2. Description of the Related Art
Block-based video coding standards such as MPEG-1/2/4 and H.26x play an important role in the development of video systems, including real-time video coding applications such as video conferencing and offline video coding applications such as video streaming and video in storage medium. In video systems, rate control is very important in that it not only regulates the compressed bit stream but also improves the compressed video quality under various channel and buffer constraints by allocating bits to each coding unit in a rate-distortion (R-D) optimized sense. Different coding units such as macroblock (MB), group of macroblock (GOB) and frame can be used for quality optimization. However, frame-based optimization is most popular and effective, by which target bits are assigned to each frame such that overall distortion is minimized while imposed constraints are satisfied.

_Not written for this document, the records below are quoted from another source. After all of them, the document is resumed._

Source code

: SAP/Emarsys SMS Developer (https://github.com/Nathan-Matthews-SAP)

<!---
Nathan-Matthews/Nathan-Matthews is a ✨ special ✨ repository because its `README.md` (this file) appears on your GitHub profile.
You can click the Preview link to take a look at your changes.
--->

Bit allocation methods in video systems deploy a model-based analytical approach or an operational rate and distortion (R-D) based approach to allocate the target bits to each frame in the GOP. The model-based analytical approach utilizes rate and distortion models to estimate R-D characteristics of frames at admissible quantization parameters. The operational R-D based method encodes the frame with a finite set of admissible quantization parameters to obtain corresponding rates and distortions, and determines an optimal quantization parameter according to the actual rates and the actual distortions thereof.
Bit allocation methods can be classified into one-pass and multi-pass ones according to the number of encoding passes of video data. In multi-pass methods, the frames in a GOP are encoded through multiple encoding passes to collect R-D characteristics at different quantization parameters. Multi-pass methods are used for offline video coding applications where encoding delay is not of a concern such as video streaming and video in storage medium. In one-pass methods, R-D characteristics of a set of frames (i.e., GQP) are usually estimated from those of a previous set. One-pass methods are used for real-time encoding applications, where future frames are not available and long encoding delay is not permitted. Even in offline video coding application, one-pass method can be used to reduce encoding complexity.
Two-pass methods, which are kind of multi-pass methods, were disclosed by Y. Yun, J. Zhou, Y. Wang, and C. W. Chen in “A novel two-pass VBR coding algorithm for fixed size storage applications,” IEEE Trans. Circuits and Syst. Video Technol., pp. 345-356, March 2001, and J. Cai, Z. He, C. W. Chen in “Optimal bit allocation for low bit rate video streaming applications,” Proc. IEEE Intl. Conference. Image Processing, pp. 1-73-1-76, May 2004. In the two pass methods, R-D characteristics are collected in the first pass, and frames are finally encoded in the second pass based on the collected R-D characteristics in the first pass. Both two-pass methods determine the optimal number of frame bits assuming that frame is independent of each other.
Exemplary one-pass methods include “A frame-layer bit allocation for H.264+,” IEEE Trans. Circuits and Syst. Video Technol., pp. 1154-1158, October 2000, and “Rate control for an embedded wavelet video coder,” IEEE Trans. Circuits and Syst. Video Technol., vol. 7, pp. 696-702, August 1997. In both exemplary one-path methods, characteristics such as frame energies and/or rate and distortion model parameters of the frames in the current GOP are estimated from those of the previous GOP. For the reason, robustness of these algorithms to various types of sequences cannot be guaranteed.
A need exists for a method and a device for effective rate control with frame-layer bit allocation such that an output bit stream is compatible with the channel bit rate with improved video quality.